The General Assembly broke from its staid and often secretive approach to making judicial appointments this week when a hearing to interview candidates devolved into a spectacle that prompted one exasperated senator to let loose a string of expletives.

Lawmakers from the House and Senate were interviewing Katie Uston, the former assistant counsel at the Virginia State Bar, for a circuit court judgeship in Alexandria.

The proceedings are typically marked by subdued back-and-forths and softball questions like “why do you want to be a judge?” — with the real work of selecting candidates hammered out in private among lawmakers who represent the given judicial district.

In Uston’s case on Tuesday, however, Sen. Joe Morrissey, D-Richmond, made clear he believed she was unqualified for the position, launching into a long line of questions probing her expertise in civil and criminal trials. Did she realize law had changed a lot in the decade since she’d last practiced criminal law? (Yes.) Had she ever served as a substitute judge? (No.) Had she ever argued a motion to suppress based on the Fourth Amendment? (No, but as a counsel at the Bar, she was familiar through her work investigating allegations of legal misconduct.)

Sen.
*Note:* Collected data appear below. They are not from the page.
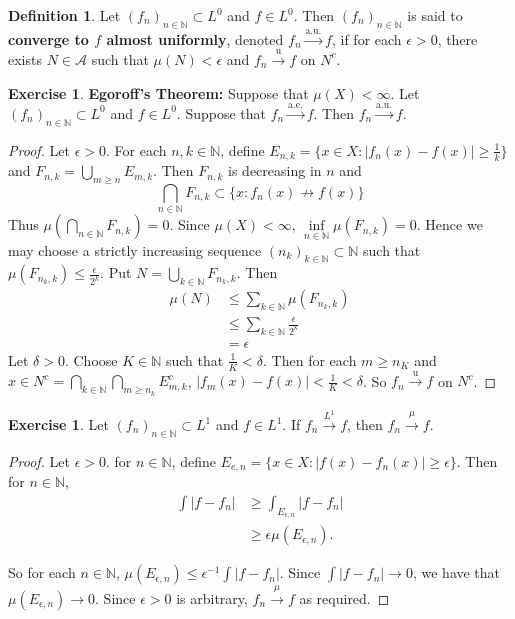 \documentclass[12pt]{amsart}
\theoremstyle{definition}
\newtheorem{defn}[definition]{Definition}
\newtheorem{ex}[definition]{Exercise}
\newcommand{\del}{\delta}
\newcommand{\ep}{\epsilon}
\newcommand{\N}{\mathbb{N}}
\newcommand{\MA}{\mathcal{A}}
\newcommand{\convt}[1]{\xrightarrow{\text{#1}}}
\newcommand{\conv}[1]{\xrightarrow{#1}}
\newcommand{\lex}[1]{\label{ex:#1}}
\newcommand{\ld}[1]{\label{defn:#1}}
\begin{document}
	\begin{defn} \ld{35004} 
		 Let $(f_n)_{n \in \N} \subset L^0$ and $f \in L^0$. Then $(f_n)_{n \in \N}$ is said to \textbf{converge to $f$ almost uniformly}, denoted $f_n \xrightarrow{\text{a.u.}} f$, if for each $\ep >0$, there exists $N \in \MA$ such that $\mu(N) < \ep$ and $f_n \convt{u} f$ on $N^c$. 
	\end{defn}	
	
	\begin{ex} \lex{35005} \textbf{Egoroff's Theorem:}
		Suppose that $\mu(X) < \infty$. Let $(f_n)_{n \in \N} \subset L^0$ and $f \in L^0$. Suppose that $f_n \convt{a.e.} f$. Then $f_n \convt{a.u.} f$.
	\end{ex}
	
	\begin{proof}
		Let $\ep >0$. For each $n, k \in \N$, define $E_{n, k} = \{x \in X: \vert f_n(x) - f(x) \vert \geq \frac{1}{k} \}$ and $F_{n,k} = \bigcup\limits_{m \geq n}E_{m,k}$. Then $F_{n,k}$ is decreasing in $n$ and $$\bigcap\limits_{n \in \N}F_{n,k} \subset \{x: f_n(x) \not \rightarrow f(x)\}$$ 
		Thus $\mu(\bigcap\limits_{n \in \N}F_{n,k}) = 0$. Since $\mu(X) < \infty$, $\inf\limits_{n \in \N}\mu(F_{n,k}) = 0$. Hence we may choose a strictly increasing sequence $(n_k)_{k \in \N} \subset \N$ such that  $\mu(F_{n_k,k}) \leq \frac{\ep}{2^{k}}$. Put $N = \bigcup\limits_{k \in \N}F_{n_k,k}$. Then 
		\begin{align*}
			\mu(N) 
			&\leq \sum\limits_{k \in \N}\mu(F_{n_k,k}) \\
			& \leq \sum\limits_{k \in \N} \frac{\ep}{2^k}\\
			& = \ep
		\end{align*} 
		Let $\del > 0$. Choose $K \in \N$ such that $\frac{1}{K} < \del$. Then for each $m \geq n_K$ and $x \in N^c =\bigcap\limits_{k \in \N}\bigcap\limits_{m \geq n_k}E_{m,k}^c$, $|f_m(x)- f(x)| < \frac{1}{K} < \del$. So $f_n \convt{u} f$ on $N^c$. 
	\end{proof}
	
	\begin{ex} \lex{35006} 
		Let $(f_n)_{n \in \N} \subset L^1$ and $f \in L^1$. If $f_n \xrightarrow{L^1}f$, then $f_n \conv{\mu} f$.
	\end{ex}
	
	\begin{proof}
		Let $\ep >0$. for $n \in \N$, define $E_{e,n} = \{x \in X: |f(x) - f_n(x)|\geq \ep\}$. Then for $n \in \N$,
		\begin{align*}
			\int |f - f_n|
			& \geq \int_{E_{\ep,n}} |f- f_n|\\
			& \geq \ep \mu(E_{\ep,n}).
		\end{align*}
		
		So for each $n \in \N$, $\mu(E_{\ep, n}) \leq \ep^{-1}\int |f - f_n|$. Since $\int |f - f_n| \conv{} 0$, we have that $\mu(E_{\ep,n}) \conv{} 0$. Since $\ep >0$ is arbitrary, $f_n \conv{\mu} f$ as required. 
	\end{proof}
	
\end{document}
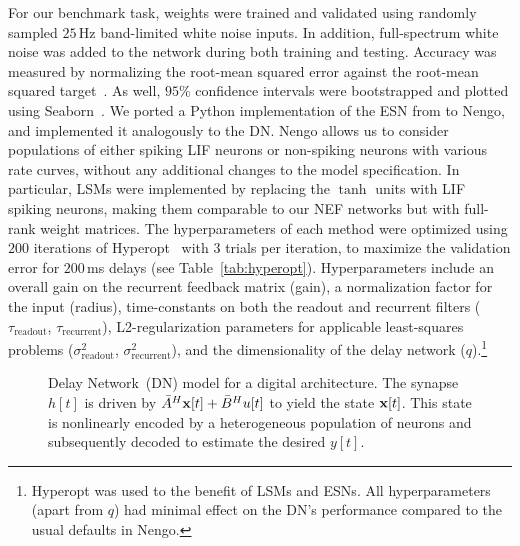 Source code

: For our benchmark task, weights were trained and validated using randomly sampled $25$\,Hz band-limited white noise inputs.
In addition, full-spectrum white noise was added to the network during both training and testing.
Accuracy was measured by normalizing the root-mean squared error against the root-mean squared target~\citep[NRMSE;][]{lukovsevicius2012reservoir}.
As well, $95\%$ confidence intervals were bootstrapped and plotted using Seaborn~\citep{michael_waskom_2015_19108}.
We ported a Python implementation of the ESN from \cite{lukovsevivcius2009reservoir} to Nengo, and implemented it analogously to the DN.
Nengo allows us to consider populations of either spiking LIF neurons or non-spiking neurons with various rate curves, without any additional changes to the model specification.
In particular, LSMs were implemented by replacing the $\tanh$ units with LIF spiking neurons, making them comparable to our NEF networks but with full-rank weight matrices.
The hyperparameters of each method were optimized using $200$ iterations of Hyperopt~\citep{bergstra2013making} with $3$ trials per iteration, to maximize the validation error for $200$\,ms delays (see Table~\ref{tab:hyperopt}).
Hyperparameters include an overall gain on the recurrent feedback matrix (gain), a normalization factor for the input (radius), time-constants on both the readout and recurrent filters ($\tau_\text{readout}$, $\tau_\text{recurrent}$), L2-regularization parameters for applicable least-squares problems ($\sigma^2_\text{readout}$, $\sigma^2_\text{recurrent}$), and the dimensionality of the delay network ($q$).\footnote{%
Hyperopt was used to the benefit of LSMs and ESNs. All hyperparameters (apart from $q$) had minimal effect on the DN's performance compared to the usual defaults in Nengo.}

\begin{figure}
\centering
  \caption[Model of the Delay Network for digital architectures.]{ \label{fig:delay-architecture}
    Delay Network~(DN) model for a digital architecture.
    The synapse $h[t]$ is driven by $\bar{A}^H \mathbf{x}[t] + \bar{B}^H u[t]$ to yield the state $\mathbf{x}[t]$.
    This state is nonlinearly encoded by a heterogeneous population of neurons and subsequently decoded to estimate the desired $y[t]$.
  } 
\end{figure}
Joe Morrissey, D-Richmond, reads an obituary of the late Lt. Gov. John Hager as he sits at his desk before the floor session in the temporary Virginia Senate chamber inside the Science Museum of Virginia in Richmond, VA Friday, August 28, 2020. (Pool photo by Bob Brown/ Richmond Times-Dispatch)

Lawmakers eventually cut Morrissey off, turning to a public hearing in which three people with longstanding complaints about the judiciary and the state bar spoke, and, at one point, interrogated, Uston.

“She’s privy to all kinds of secret information which she can use against people who come in as litigants or lawyers and people will never know it,” said Rhetta Daniel.

The tenor of the hearing visibly disturbed members of the committee, who pleaded with the co-chairman, Sen. John Edwards, D-Roanoke, to rein in the proceedings.

“This is the absolute worst, John,” said Sen. Louise Lucas, D-Portsmouth. “This is awful.”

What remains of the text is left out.